**WHAT IS REQUIRED**
Pick out every line of the entries below where "Post" occurs, and copy those lines.

**Records drawn from a dataset**
·····
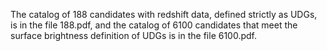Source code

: The catalog of 188 candidates with redshift data, defined strictly as UDGs, is in the file 188.pdf, and the catalog of 6100 candidates that meet the surface brightness definition of UDGs is in the file 6100.pdf.
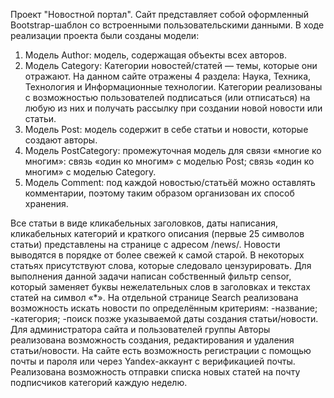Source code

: Проект "Новостной портал".
Сайт представляет собой оформленный Bootstrap-шаблон со встроенными пользовательскими данными.
В ходе реализации проекта были созданы модели:
1. Модель Author: модель, содержащая объекты всех авторов.
2. Модель Category: Категории новостей/статей — темы, которые они отражают. На данном сайте отражены 4 раздела: Наука, Техника, Технология и Информационные технологии. Категории реализованы с возможностью пользователей подписаться (или отписаться) на любую из них и получать рассылку при создании новой новости или статьи.
3. Модель Post: модель содержит в себе статьи и новости, которые создают авторы.
4. Модель PostCategory: промежуточная модель для связи «многие ко многим»: связь «один ко многим» с моделью Post; связь «один ко многим» с моделью Category.
5. Модель Comment: под каждой новостью/статьёй можно оставлять комментарии, поэтому таким образом организован их способ хранения.

Все статьи в виде кликабельных заголовков, даты написания, кликабельных категорий и краткого описания (первые 25 символов статьи) представлены на странице с адресом /news/. Новости выводятся в порядке от более свежей к самой старой.
В некоторых статьях присутствуют слова, которые следовало цензурировать. Для выполнения данной задачи написан собственный фильтр censor, который заменяет буквы нежелательных слов в заголовках и текстах статей на символ «*».
На отдельной странице Search реализована возможность искать новости по определённым критериям: -название; -категория; -поиск позже указываемой даты создания статьи/новости.
Для администратора сайта и пользователей группы Авторы реализована возможность создания, редактирования и удаления статьи/новости.
На сайте есть возможность регистрации с помощью почты и пароля или через Yandex-аккаунт с верификацией почты. Реализована возможность отправки списка новых статей на почту подписчиков категорий каждую неделю.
·····
**FINISHED EXERCISE**
3. Модель Post: модель содержит в себе статьи и новости, которые создают авторы.
4. Модель PostCategory: промежуточная модель для связи «многие ко многим»: связь «один ко многим» с моделью Post; связь «один ко многим» с моделью Category.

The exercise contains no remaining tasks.